What this task involves:
Gather each line of the records where "result" appears.

Data for analysis:
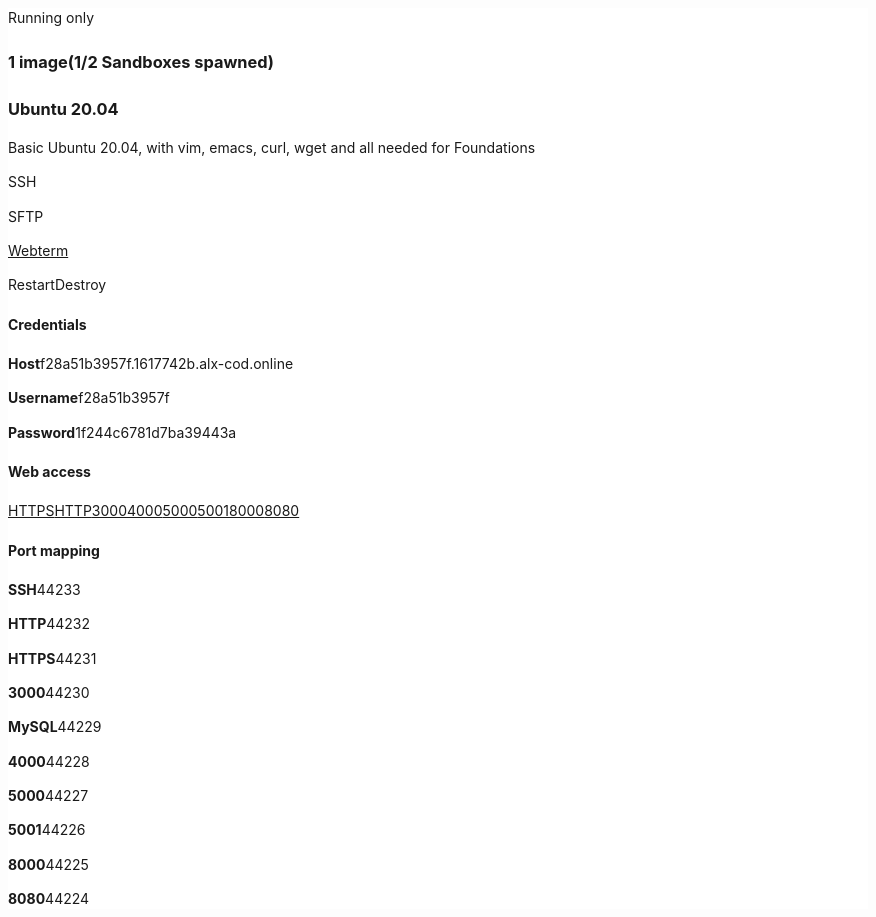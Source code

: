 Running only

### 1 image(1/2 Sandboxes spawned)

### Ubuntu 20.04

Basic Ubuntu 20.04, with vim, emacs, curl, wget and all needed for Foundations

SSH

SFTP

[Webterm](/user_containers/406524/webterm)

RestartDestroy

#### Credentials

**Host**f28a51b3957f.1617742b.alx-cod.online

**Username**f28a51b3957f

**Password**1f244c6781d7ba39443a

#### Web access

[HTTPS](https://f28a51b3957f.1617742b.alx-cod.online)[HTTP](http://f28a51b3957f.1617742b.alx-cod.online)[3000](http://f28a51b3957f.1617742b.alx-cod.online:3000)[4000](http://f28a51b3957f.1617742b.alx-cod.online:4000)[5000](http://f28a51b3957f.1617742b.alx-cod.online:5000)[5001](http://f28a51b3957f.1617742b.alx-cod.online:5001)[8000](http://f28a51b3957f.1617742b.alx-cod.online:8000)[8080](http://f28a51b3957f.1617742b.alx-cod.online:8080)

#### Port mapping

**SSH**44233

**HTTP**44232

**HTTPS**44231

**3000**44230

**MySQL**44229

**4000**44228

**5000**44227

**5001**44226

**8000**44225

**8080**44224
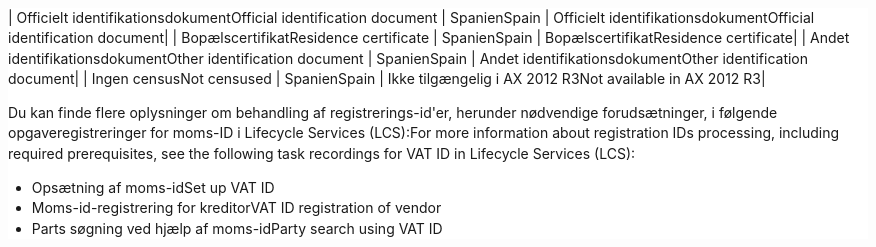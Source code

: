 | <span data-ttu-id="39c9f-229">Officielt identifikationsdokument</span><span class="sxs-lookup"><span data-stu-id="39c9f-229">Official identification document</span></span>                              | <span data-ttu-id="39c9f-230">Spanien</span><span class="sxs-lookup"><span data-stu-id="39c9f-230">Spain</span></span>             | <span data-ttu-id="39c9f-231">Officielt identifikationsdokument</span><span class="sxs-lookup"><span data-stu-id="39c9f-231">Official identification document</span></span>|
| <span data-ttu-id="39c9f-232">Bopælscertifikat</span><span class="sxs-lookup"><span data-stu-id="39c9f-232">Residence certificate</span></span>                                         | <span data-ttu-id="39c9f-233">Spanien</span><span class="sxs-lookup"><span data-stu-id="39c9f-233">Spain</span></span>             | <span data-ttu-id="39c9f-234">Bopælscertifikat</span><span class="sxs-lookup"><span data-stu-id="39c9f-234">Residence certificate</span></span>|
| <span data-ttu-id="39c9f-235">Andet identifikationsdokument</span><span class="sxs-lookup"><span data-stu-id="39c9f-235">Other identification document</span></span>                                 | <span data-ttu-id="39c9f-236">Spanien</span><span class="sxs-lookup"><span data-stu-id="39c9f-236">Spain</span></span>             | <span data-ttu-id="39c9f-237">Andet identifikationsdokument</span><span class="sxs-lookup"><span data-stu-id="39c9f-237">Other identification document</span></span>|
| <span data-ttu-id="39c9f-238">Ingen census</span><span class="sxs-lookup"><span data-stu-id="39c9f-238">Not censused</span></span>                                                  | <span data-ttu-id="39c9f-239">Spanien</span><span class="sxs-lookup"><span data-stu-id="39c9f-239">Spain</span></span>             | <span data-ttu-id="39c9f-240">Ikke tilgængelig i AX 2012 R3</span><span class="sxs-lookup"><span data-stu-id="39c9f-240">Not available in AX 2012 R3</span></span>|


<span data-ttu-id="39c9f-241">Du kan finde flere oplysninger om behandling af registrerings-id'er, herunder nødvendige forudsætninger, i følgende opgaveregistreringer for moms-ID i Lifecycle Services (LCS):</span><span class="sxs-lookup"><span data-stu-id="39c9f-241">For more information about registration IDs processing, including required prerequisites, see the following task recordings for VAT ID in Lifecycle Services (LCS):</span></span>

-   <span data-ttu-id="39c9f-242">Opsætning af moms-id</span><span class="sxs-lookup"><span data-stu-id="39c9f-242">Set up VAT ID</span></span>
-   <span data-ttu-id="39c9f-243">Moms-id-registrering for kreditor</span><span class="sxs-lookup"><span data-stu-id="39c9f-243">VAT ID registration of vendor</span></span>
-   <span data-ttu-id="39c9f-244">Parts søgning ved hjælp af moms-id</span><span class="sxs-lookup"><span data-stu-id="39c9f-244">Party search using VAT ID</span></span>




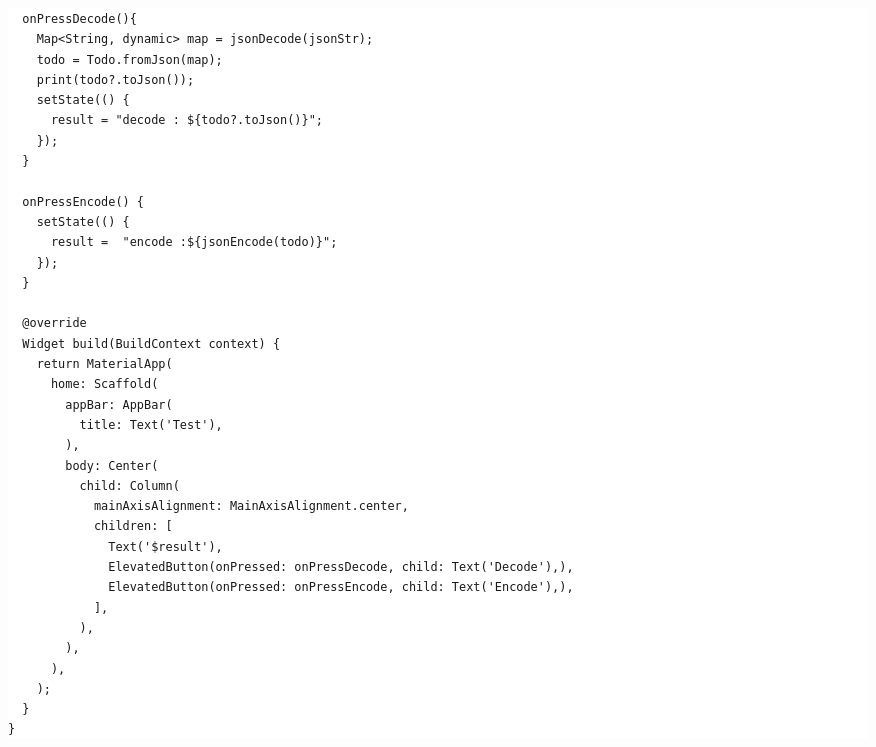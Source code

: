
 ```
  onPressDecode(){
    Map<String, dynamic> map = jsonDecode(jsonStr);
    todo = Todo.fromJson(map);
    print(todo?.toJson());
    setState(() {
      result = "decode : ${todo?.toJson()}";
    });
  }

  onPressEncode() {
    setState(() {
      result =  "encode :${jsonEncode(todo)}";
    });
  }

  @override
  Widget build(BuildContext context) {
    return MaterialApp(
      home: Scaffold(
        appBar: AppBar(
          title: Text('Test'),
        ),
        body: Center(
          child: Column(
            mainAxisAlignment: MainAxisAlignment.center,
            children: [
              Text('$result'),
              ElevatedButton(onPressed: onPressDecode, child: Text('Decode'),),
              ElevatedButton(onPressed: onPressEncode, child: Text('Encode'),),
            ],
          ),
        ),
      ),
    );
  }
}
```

Output:
      result = "decode : ${todo?.toJson()}";
      result =  "encode :${jsonEncode(todo)}";
              Text('$result'),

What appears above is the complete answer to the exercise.